I will simply share my appreciation for the event: the media darling of Iraqi terrorism, with blood on his own hands, was brought down not in a hail of gunfire as he heroically stormed the barricades, or as he held the line against certian death while his loyal minions escaped.

He ended under a pile of dusty rubble, sold out by someone close to him.

I like that.

Posted by GeekLethal GeekLethal on   |   § 4

Actual Facts

The food spilled from tacos in a single afternoon could fill the shoes of everyone in Norway.

Posted by Buckethead Buckethead on   |   § 0

National Day of Slayer

While you may not have noticed, writhing in pain as you were from five days of perfidy withdrawal symptoms, yesterday was the National Day of Slayer.

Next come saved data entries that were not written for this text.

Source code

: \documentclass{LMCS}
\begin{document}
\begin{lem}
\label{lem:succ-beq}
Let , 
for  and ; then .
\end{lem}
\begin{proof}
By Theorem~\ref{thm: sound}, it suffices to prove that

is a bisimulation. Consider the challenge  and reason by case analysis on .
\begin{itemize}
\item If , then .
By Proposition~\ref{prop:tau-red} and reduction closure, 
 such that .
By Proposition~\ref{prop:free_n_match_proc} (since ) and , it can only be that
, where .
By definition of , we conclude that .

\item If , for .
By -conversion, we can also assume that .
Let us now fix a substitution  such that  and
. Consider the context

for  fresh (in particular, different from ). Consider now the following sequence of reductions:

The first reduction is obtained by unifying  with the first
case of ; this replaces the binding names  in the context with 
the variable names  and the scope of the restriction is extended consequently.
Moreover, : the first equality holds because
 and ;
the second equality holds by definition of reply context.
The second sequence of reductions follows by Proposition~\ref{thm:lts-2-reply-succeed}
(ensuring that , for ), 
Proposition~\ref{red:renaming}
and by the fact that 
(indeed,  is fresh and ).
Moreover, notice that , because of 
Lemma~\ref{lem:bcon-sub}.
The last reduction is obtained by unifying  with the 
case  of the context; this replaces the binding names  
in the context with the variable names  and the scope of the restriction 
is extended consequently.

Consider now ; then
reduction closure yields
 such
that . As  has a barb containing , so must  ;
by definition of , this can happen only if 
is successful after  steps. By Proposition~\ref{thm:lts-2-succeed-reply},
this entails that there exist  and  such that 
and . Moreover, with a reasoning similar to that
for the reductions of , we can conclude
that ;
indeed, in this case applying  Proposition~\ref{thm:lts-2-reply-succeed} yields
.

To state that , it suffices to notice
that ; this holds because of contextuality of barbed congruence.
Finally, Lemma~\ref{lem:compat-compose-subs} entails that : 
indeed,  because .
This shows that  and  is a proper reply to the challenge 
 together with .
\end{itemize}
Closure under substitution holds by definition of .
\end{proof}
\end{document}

Here is the post that would have appeared yesterday, had not our HTML gnomes been held hostage by Islamic Terrorists who hate our (but not HTML gnomes' ) freedom.

Today, [yesterday -ed.] as some of you will have noticed, is June 6, 2006. Written that way, it seems like any other date. But with some subtle rearranging, it becomes…

666

So, all the goody-two-shoes will be raptured up to the great, poorly designed upside-sown fundie boat church in the sky, and the rest of us can get on with what’s really important. To wit, celebrating the National Day of Slayer. Pull out your old Slayer albums, crank it up to eleven, and let the creator know that you appreciate one of his less appreciated creations.

Posted by Buckethead Buckethead on   |   § 1

Ickybot

Ministry Terror Alert:

The Ministry is, as always, aware of the danger posed by our intelligent creations. If we give them volition, would they not reasonably come to hate us? All the more likely if we give them guns, missiles and lasers. But as it turns out, even those more obvious weapons are not truly necessary. Not when you have species-traitors like the European researchers who have invented what they euphemistically refer to as a "wormbot."

up your butt

Of course, they spout the typical spin, how this new robot will help mankind and be a loyal minion of our race. But when I look at something that is designed to crawl up my butt, well, I get the heebidy-jeebidies. If the hunter killer robots don't get you from the outside, this one will crawl up your butt and eat you from the inside out.